You could find more of philosophy in Bach's English almost-contemporary, Roger North, who wrote many essays on music that have been collected into a fascinating book, Roger North on Music (Novello, edited by John Wilson). North is somewhat more generous to those dissonances,

"...of the more inferior accords the 2nd and 7th, which of themselves are not accounted good sounds, yet so [used, i.e. resolved properly] become excellent music."

North was aware of the partials and was curious enough to investigate the concept of dissonance as arising from the lack of agreement among partials:

"I find it needfull to examine stricktly the nature of Discord, because the word is of ambiguous use; for even among concords there are sounds gradually more or less pleasing, of which the limits in Nature are not defined. I say that consonance depends on the frequency of coincidences [i.e. among the partials]; but where begins discord?"

He goes on to reckon that dissonant tones are not fundamentally different from consonant ones, but both exist along a sliding scale of consonance so that the "dissonances" are simply less consonant than other combinations, an idea that finds support in the study of the partials:

"The authors of musicall composition harp much of intermixing discord to set off concord, but they mistake their termes, for it should be accords better and worse, harsh and smooth, and the like."

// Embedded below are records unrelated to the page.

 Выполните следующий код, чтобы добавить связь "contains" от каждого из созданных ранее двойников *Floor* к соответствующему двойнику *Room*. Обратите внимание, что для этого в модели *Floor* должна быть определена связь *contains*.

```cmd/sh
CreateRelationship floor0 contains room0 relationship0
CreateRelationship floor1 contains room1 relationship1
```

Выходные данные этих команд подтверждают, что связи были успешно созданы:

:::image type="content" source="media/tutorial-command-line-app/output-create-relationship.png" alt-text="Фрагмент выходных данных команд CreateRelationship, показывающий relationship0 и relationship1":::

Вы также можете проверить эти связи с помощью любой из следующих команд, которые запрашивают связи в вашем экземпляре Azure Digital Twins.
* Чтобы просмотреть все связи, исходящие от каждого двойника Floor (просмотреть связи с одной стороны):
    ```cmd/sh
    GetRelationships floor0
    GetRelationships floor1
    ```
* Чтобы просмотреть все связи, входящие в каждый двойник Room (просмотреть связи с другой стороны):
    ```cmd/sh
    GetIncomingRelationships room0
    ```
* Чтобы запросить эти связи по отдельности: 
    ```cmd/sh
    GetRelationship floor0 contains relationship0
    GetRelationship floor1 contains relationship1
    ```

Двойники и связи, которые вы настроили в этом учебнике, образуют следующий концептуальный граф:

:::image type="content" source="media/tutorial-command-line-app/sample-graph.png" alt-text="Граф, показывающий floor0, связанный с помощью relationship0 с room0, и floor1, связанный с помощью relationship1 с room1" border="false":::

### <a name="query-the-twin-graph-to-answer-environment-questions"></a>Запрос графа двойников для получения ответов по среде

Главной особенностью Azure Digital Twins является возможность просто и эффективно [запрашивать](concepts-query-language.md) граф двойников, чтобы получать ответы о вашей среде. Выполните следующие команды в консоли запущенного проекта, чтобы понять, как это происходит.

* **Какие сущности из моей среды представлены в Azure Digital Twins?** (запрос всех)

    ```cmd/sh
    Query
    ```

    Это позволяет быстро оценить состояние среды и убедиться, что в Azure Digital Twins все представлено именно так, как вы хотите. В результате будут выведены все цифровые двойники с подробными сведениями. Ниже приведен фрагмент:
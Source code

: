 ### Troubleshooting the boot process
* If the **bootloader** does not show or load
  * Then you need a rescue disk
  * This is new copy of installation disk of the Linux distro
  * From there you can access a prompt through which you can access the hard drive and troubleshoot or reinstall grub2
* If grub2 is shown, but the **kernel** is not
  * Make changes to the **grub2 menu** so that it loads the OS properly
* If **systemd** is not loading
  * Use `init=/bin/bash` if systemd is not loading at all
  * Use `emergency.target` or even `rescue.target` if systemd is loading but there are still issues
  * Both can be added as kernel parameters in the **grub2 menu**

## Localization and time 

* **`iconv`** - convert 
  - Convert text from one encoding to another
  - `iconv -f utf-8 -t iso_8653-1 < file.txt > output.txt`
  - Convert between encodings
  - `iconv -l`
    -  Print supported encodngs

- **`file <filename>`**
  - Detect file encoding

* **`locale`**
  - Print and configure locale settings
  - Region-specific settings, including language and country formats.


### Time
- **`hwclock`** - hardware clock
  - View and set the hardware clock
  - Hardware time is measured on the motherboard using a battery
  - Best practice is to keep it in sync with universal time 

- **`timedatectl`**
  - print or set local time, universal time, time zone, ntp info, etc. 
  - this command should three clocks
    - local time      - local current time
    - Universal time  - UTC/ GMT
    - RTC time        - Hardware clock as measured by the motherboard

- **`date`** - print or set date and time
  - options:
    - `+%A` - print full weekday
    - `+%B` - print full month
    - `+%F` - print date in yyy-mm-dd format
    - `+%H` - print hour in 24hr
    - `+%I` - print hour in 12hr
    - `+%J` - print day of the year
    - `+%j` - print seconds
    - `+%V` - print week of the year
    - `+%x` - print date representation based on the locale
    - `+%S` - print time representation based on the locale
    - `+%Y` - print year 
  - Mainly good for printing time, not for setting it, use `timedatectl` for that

North reserves his scorn for notes that are simply out of tune and therefore have no trace of relationship to each other; these

"are not to be heard in consort, upon no account whatsoever."

So one could talk forever about this, and North almost did in his 2000 pages of essays. But the resolution of these intervals still ultimately comes down to a matter of taste, though one with a real relationship to the natural world.